We’re going to create a histogram for this data in two different ways. First we’re going to create a histogram using the Data Analysis tool that we just downloaded.
  • In the Excel file, go to the Data tab, and then on the right click on “Data Analysis”. (If “Data Analysis” is not showing up, then the add-in has not been installed yet.)
  • Choose the “Histogram” option.
  • Choose the data as the “Input range”, specify the bins, choose “Chart Output”, and specify the output range.
Here is the histogram and frequency distribution that we get by following these instructions:
Does the frequency distribution that we got using the Data Analysis tool match the frequency distribution we got in Exploration 2.1.1?

Exploration 2.1.3.

Now let’s create a histogram using Excel Charts instead of the Data Analysis tool.
Go back to the iPad sales example from Exploration 2.1.1.
  • Select the data (A1:A51) and then go to “Insert” and choose the Histogram option:
  • Here is what we should get when we do this:
Does the chart we got here look as good as the one we got using the Data Analysis add-in?
There are some tweaks that we will make to the chart we got here to make it looks better, but the chart we created using the Data Analysis tool looked much better without having to do extra work tweaking it.
(There are more details in the textbook about the steps we’ll work through in class.)

Activity 2.1.4.

(Optional)
Figure 2.1.5. Frequency and Relative Frequency Distributions (Made in GeoGebra by David Gurney)
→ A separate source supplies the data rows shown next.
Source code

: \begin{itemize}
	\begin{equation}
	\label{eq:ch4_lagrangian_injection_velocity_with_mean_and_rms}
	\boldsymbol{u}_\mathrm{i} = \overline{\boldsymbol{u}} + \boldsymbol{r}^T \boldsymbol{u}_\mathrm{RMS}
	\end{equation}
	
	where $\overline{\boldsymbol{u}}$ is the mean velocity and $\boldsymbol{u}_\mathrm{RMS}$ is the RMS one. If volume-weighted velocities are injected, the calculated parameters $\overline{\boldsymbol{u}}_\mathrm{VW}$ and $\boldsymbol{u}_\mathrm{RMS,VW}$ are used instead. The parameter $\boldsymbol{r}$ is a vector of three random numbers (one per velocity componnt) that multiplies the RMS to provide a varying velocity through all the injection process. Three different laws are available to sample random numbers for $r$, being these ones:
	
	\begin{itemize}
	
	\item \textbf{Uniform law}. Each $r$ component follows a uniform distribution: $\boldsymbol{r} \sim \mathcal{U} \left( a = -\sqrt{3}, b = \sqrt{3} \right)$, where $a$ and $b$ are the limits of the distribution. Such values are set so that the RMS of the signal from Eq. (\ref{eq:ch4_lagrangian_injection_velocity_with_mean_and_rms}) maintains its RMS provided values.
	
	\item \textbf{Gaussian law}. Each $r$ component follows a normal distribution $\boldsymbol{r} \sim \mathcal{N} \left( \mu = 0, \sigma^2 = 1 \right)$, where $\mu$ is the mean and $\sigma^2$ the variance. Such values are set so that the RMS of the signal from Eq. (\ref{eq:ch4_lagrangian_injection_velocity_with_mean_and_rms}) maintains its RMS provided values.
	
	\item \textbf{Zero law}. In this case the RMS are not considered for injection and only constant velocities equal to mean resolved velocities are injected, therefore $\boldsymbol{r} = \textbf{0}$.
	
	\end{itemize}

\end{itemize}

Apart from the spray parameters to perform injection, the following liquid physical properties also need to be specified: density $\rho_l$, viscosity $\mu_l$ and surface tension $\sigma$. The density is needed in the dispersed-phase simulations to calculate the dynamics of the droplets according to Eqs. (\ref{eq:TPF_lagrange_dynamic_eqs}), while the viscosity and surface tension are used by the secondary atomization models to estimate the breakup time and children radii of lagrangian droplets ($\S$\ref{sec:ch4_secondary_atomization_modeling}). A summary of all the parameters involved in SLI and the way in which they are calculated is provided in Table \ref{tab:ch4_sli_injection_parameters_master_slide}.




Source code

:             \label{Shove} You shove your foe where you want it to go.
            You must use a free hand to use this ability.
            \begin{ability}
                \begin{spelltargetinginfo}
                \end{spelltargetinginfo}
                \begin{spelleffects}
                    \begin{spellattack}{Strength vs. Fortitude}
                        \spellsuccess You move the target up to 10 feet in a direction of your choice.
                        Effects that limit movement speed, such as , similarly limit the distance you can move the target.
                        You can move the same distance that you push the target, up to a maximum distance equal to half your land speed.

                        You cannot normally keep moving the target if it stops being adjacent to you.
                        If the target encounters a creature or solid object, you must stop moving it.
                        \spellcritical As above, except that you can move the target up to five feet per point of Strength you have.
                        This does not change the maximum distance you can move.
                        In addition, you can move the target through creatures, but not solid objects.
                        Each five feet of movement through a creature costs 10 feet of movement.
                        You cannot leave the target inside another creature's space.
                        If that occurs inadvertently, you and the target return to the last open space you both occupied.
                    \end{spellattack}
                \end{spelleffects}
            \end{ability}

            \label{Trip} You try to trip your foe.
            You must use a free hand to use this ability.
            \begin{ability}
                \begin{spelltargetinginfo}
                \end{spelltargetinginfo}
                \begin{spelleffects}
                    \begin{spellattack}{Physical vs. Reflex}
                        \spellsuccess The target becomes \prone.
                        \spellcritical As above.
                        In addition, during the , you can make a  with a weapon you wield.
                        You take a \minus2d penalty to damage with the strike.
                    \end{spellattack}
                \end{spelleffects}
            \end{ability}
Subsection 2.1.2 Grouped Quantitative Data

\(2^k\geq n\) Rule:”

Definition 2.1.6.

\(2^k\geq n\) Rule:
If we want to decide how many classes to use in a frequency distribution or histogram, we can let
\(k\) \(=\) number of classes
\(n\) \(=\) number of data points
The goal is to find the lowest value of \(k\) that satisfies the inequality \(2^k\geq n\text{.}\)

Example 2.1.7.

Let’s look at the Excel file below and find the number of classes, \(k\text{,}\) that we should use to create a frequency distribution.

Answer.

\(n=50\text{,}\) so we want \(k\) so that \(2^k\geq 50\text{.}\)
  • \(2^5=32\lt 50\text{,}\) so \(5\) is too small
  • \(2^6=64\geq 50\text{,}\) so \(k=6\) is a good choice.
Once the number of classes, \(k\text{,}\) is decided, we must determine the width of each class. The width is the range of the numbers that are put into each class. The following formula calculates a good width:
\begin{equation*} \boxed{\text{Estimated class width: } \frac{\text{Maximum}-\text{Minimum}}{k}} \end{equation*}

Exercise 2.1.8.

Let’s look back at the file from Example 2.1.7.
We found that \(k=6\) is a good choice for the number of classes, and let’s use that the find a good width to use for each class.
Answer.
Estimated class width:
\begin{equation*} \frac{17.4-0.6}{6}=\frac{16.8}{6}=2.8 \end{equation*}
Let’s round up to a useful whole number that makes the distribution more readable:
\begin{equation*} \text{Class width}=3 \end{equation*}

Exercise 2.1.9.

Let’s look back at the file from Example 2.1.7.
We found that a good class width would be 3, so let’s make a frequency distribution with 6 classes, each with a width of 3.
(I recommend first sorting the data to make your distribution.)

Exercise 2.1.10.

In Exercise 2.1.9 you created a frequency distribution for the data in the Dell Hold Times file.
Let’s use Excel to create a frequency distribution without having to count the number of items in each class ourselves.
In the file below, we’re going to create a “Bins” column that has an upper bound for each class, and then we’re going to use the bins to create the frequency distribution. external/sheets/DellHoldTimesFrequencyBins.xlsx
  • In the “Bins” column, enter an upper bound for each class. (For example, in E9, we could enter \(2.9\text{.}\))
  • Our Bins are in Column E in the file above. Now highlight F9:F14 and type =FREQUENCY(A2:A51, E9:E14). Then hit enter.
Answer.
We should get the frequency distribution below when doing this.

Exercise 2.1.11.

(Donnelly 2.9)
The table in the Excel file below lists the receipt total for 350 randomly selected customers for the home improvement store Lowe’s.
  1. Using Excel and the \(2^k\geq n\) rule, construct a frequency distribution for the data.
  2. Using the \(k\) found above, calculate the relative frequencies for each class.
  3. Using the results from above, calculate the cumulative relative frequencies for each class.
  4. Construct a histogram.
Answer.

Subsection 2.1.3 Shapes of Histograms

Definition 2.1.12.

  • A distribution of data is symmetric if the right and left sides of the distribution are mirror images
  • A distribution of data is skewed if a large number of data items are piled up at one end or the other, with a “tail” at the opposite end.
    • skewed to the right: the “tail” is to the right
    • skewed to the left: the “tail” is to the left

Exercise 2.1.13.

Figure 2.1.14. Shapes of Distributions (Made in GeoGebra by Samantha Garcia and Lauren Nelsen)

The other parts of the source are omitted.